AITA for having my sister as Matron of Honor and asking two close friends to be Co-Maids of Honor

I (26F) am getting married next year. My sister (33F) is married and lives across the country, and I asked her to be my Matron of Honour. I love her deeply and wanted to honour our relationship, even though she won’t be able to be very involved in planning or day-to-day wedding tasks due to distance and her own commitments.

Because of that, I also asked two of my closest friends. LN (27) and NT (26) to be co-maids of honour. NT lives in the same town as me, while LN moved away 5-6 years ago and lives a few hours outside of town. I thought sharing the role made sense logistically so no one person felt overwhelmed, and so I’d have local support when needed. My intention wasn’t to rank anyone or diminish the role, but to be realistic about availability.

I planned a dinner for LN and I, as the timing worked out and she could be the the first person I was doing a proposal for. I wanted to ask each of them individually on different days to be intentional, personal, and special. During the dinner, I surprised LN with a co-maid of honour proposal, which was a small gift basket and a letter explaining how much she means to me and how important it would be to have her stand by my side…..HOWEVER, LN became distant and later told me she felt like a “second choice” and that having multiple Maids of Honour made the role feel less special and that she reallly did’t feel like a special person/ best friend and that ‘if it (the sole title) is not hers, she does not want it’. She expressed that because she’s been in my life longer, and we are more emotionally close compared to NT and I, she felt that I ‘tierd’ her in the same category to a ‘newer’ friend (mind you, NT and I have been friends for 3.5-4 years).

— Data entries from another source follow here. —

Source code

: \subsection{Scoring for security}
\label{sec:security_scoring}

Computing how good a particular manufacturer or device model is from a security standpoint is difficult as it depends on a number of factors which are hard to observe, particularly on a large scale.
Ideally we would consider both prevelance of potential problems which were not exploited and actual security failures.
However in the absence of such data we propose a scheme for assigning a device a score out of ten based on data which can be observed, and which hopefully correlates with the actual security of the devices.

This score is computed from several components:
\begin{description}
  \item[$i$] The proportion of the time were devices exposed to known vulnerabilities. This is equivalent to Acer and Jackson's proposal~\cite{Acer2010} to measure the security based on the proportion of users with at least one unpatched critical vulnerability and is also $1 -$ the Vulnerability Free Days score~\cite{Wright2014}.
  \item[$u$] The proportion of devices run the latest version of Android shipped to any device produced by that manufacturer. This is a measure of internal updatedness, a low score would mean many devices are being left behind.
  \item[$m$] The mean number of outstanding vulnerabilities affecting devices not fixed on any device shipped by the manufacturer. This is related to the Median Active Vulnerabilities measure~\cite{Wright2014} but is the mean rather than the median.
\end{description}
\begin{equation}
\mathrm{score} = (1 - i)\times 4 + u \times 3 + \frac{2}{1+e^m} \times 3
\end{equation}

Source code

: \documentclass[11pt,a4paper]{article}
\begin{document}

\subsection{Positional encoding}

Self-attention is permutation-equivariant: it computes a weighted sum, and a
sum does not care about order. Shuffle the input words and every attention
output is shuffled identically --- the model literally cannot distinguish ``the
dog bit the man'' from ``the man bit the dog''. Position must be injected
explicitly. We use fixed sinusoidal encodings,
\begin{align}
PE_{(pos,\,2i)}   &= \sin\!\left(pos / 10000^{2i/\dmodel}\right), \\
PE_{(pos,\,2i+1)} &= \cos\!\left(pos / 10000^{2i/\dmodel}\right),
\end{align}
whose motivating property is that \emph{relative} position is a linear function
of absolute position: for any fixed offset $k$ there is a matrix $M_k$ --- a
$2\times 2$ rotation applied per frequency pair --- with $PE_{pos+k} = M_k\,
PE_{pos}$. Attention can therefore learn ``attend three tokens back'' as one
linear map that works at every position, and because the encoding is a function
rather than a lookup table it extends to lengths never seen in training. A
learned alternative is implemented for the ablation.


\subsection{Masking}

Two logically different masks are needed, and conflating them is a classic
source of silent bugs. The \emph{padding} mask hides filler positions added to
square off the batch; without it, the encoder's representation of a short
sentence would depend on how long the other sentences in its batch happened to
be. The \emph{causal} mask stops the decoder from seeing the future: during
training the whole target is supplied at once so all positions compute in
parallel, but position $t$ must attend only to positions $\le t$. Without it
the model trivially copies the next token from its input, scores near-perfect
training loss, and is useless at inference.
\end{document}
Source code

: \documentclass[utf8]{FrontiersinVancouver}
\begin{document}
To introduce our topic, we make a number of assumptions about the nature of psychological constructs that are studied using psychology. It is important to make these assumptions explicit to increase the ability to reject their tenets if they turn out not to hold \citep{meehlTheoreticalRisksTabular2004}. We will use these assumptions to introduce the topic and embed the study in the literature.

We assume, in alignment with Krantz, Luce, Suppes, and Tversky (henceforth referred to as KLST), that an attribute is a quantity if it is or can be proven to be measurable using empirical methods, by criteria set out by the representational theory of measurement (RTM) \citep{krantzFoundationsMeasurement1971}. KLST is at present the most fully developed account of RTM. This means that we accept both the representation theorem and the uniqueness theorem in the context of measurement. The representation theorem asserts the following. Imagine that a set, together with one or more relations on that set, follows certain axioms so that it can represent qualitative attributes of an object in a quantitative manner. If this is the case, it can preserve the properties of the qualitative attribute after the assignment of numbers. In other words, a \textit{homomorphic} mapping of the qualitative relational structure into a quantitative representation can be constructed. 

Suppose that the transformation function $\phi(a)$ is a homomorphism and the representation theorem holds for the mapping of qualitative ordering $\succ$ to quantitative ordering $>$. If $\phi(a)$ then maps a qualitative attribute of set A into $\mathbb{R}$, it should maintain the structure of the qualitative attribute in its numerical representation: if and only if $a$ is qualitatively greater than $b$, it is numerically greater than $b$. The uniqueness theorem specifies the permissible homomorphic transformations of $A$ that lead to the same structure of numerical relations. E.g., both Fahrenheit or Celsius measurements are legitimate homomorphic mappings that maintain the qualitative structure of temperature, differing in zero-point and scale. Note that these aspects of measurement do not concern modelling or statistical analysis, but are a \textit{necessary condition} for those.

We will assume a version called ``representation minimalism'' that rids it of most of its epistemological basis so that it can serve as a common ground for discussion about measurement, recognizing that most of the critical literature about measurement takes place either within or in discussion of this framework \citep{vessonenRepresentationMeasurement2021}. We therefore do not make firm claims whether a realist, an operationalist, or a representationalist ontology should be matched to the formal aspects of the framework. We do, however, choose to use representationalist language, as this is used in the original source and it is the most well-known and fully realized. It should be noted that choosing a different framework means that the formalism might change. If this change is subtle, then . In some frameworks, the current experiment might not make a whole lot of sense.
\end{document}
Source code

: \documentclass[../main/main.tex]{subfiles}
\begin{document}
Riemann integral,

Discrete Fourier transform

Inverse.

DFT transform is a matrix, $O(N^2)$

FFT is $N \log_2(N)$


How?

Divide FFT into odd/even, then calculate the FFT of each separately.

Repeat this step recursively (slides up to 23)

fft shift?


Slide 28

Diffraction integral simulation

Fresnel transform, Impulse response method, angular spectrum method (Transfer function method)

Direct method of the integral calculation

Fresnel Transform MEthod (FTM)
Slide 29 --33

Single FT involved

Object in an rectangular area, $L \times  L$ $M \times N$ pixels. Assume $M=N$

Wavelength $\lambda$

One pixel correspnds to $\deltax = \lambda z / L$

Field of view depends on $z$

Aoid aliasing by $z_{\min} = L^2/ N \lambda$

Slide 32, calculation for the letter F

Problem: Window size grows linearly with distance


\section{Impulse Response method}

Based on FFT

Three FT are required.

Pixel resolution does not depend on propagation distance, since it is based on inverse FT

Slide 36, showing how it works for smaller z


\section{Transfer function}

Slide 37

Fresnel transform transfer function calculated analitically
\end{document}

I tried to explain that this situation was not about ‘tiering’ or love or importance, but about logistics and sharing responsibilities, especially since my sister cant be very involved being across the country; and trying to coordinate with LN due to her work and social schedule being very busy while also coordinating with her travel schedule.

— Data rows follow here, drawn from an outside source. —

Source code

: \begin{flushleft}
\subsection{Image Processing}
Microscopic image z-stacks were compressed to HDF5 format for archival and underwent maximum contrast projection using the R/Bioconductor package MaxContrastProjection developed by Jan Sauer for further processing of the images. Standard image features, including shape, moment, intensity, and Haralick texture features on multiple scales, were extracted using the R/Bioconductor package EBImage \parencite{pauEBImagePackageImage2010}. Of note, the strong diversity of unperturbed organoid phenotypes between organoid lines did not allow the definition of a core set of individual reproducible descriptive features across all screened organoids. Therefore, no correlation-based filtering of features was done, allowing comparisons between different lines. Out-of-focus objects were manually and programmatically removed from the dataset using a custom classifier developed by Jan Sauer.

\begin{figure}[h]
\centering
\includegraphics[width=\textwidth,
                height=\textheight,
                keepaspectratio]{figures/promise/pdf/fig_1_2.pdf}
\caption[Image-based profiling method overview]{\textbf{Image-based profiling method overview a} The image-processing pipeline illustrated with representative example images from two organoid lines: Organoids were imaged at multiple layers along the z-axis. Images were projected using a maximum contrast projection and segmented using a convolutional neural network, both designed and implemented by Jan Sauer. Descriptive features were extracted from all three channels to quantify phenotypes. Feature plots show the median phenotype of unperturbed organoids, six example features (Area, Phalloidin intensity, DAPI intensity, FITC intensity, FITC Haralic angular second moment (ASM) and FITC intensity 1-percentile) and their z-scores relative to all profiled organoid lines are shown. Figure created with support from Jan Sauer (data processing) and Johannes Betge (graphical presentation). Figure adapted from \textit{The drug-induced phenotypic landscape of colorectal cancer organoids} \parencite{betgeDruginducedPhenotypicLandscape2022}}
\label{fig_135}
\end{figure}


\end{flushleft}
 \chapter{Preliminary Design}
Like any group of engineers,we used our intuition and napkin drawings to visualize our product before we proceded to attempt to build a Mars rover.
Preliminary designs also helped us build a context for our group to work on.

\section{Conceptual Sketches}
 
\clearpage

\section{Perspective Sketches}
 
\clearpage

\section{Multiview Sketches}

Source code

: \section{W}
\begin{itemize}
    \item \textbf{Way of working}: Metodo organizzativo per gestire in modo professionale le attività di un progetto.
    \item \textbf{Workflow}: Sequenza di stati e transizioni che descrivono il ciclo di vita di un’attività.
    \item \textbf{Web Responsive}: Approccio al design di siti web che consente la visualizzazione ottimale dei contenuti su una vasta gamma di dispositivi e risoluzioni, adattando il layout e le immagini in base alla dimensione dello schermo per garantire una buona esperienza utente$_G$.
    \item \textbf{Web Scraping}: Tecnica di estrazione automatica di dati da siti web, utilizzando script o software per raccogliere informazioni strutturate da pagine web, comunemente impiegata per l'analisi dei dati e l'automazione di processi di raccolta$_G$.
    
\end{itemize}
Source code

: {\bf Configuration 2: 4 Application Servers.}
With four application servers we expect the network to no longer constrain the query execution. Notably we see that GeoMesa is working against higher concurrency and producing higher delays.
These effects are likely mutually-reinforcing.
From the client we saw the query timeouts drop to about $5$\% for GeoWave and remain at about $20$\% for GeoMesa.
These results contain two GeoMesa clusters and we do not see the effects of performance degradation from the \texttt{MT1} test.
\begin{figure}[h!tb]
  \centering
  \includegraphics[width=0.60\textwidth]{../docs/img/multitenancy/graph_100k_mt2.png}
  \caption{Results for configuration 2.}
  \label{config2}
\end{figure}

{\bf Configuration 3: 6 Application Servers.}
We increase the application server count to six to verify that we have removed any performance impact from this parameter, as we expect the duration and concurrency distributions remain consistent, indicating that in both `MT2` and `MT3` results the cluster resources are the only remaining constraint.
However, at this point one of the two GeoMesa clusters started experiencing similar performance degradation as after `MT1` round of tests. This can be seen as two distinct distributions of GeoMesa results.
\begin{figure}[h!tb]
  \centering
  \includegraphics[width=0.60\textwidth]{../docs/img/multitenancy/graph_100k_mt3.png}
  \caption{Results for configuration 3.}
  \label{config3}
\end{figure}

Now I’m questioning myself, my choices and genuinely thought I was being thoughtful and inclusive, but I may have hurt someone I care about, and/or made it

AITA for structuring my wedding party this way?

14 thoughts on “AITA for having my sister as Matron of Honor and asking two close friends to be Co-Maids of Honor”
  1. Mild YTA. By giving the title to everyone you greatly dilute the honor. Also, the MOH is the one who stands closest to the bride, and you will have to pick one of the three for that, pissing off the other two on your wedding day. Give the MOH title to the one doing the heavy lifting. Everyone else is a bridesmaid. 

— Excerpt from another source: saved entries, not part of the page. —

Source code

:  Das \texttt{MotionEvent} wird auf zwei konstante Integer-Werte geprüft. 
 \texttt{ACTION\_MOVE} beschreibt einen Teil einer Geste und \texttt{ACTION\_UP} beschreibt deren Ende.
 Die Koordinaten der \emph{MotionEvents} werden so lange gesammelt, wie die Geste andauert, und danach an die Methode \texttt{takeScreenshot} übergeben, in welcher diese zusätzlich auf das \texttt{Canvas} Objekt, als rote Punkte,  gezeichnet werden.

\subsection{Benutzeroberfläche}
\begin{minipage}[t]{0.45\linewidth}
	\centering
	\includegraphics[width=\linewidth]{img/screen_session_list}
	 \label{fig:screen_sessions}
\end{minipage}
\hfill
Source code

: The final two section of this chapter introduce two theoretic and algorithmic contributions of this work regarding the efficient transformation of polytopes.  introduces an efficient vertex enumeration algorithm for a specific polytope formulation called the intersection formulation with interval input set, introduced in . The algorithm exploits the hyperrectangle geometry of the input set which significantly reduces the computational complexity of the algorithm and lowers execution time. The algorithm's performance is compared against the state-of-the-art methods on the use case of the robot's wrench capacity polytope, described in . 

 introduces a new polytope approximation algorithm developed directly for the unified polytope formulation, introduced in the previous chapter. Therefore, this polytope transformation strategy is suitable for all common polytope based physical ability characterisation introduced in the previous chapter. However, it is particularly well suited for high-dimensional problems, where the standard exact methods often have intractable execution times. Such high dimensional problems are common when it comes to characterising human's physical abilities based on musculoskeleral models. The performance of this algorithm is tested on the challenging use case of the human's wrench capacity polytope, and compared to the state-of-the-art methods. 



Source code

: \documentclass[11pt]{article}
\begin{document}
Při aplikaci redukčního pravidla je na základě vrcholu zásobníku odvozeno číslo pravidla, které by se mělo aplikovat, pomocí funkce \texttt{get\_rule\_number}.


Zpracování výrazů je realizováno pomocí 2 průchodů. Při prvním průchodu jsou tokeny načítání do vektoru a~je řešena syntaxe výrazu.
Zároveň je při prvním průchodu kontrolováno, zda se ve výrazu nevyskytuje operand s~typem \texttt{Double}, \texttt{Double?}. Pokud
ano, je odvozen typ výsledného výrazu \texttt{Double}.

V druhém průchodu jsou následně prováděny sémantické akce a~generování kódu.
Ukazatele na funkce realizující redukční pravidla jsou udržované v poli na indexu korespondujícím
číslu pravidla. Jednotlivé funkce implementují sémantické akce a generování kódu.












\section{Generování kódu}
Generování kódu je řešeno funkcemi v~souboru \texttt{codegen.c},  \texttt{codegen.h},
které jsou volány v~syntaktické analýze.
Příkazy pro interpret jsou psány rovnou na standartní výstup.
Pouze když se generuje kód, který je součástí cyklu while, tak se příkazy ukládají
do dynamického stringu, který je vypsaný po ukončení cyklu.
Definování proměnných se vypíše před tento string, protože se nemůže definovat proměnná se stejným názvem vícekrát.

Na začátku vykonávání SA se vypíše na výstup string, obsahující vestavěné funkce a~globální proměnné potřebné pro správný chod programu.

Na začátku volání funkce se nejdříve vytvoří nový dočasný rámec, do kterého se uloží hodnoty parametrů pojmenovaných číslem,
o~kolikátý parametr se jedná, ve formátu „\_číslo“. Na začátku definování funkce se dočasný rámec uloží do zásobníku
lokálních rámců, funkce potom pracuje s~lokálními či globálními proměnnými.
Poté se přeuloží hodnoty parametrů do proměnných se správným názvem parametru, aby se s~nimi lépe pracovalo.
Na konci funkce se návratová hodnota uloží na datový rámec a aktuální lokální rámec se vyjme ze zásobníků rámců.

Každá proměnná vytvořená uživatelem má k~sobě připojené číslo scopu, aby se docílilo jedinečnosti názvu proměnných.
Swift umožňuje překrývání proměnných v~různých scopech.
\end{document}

  2. This is one of those situations where you shouldn’t try to please everyone. If everyone is a MOH then no one is. Unless they’re all walking together side by side down the aisle together you already have a problem. The last person to walk down before you, the one who stands closest to you during your ceremony, holds your bouquet, fixes your train, is your MOH. They can’t all do that. There’s only room for one. What other “jobs” does a maid of honor have? You should have just gone with your sister. Everyone probably would’ve been fine with that. “I can’t pick so I pick everyone” is a recipe for disaster.

  3. Do people care THIS much about wedding planning? Really? This is what youre spending your mental energy on?

  4. YTA

    The role of the MOH is to the the one – the one who stands next to you. Who holds your bouquet.

    You want three MOH and no BM, which is just bizarre to me. When you treat everything as a VIP, it really means that no one is.

  5. YTA. Why don’t you just dispense with the titles and call them all the same thing instead of giving them what basically amounts to wedding “ranks”?

  6. NAH because I completely follow your logic and would have considered that too BUT three people are doing one job and it IS less special for them individually.

    Now personally… I think your friend should have kept those feelings to herself given wrdding parties are there for fun and nothing else but c’est la vie.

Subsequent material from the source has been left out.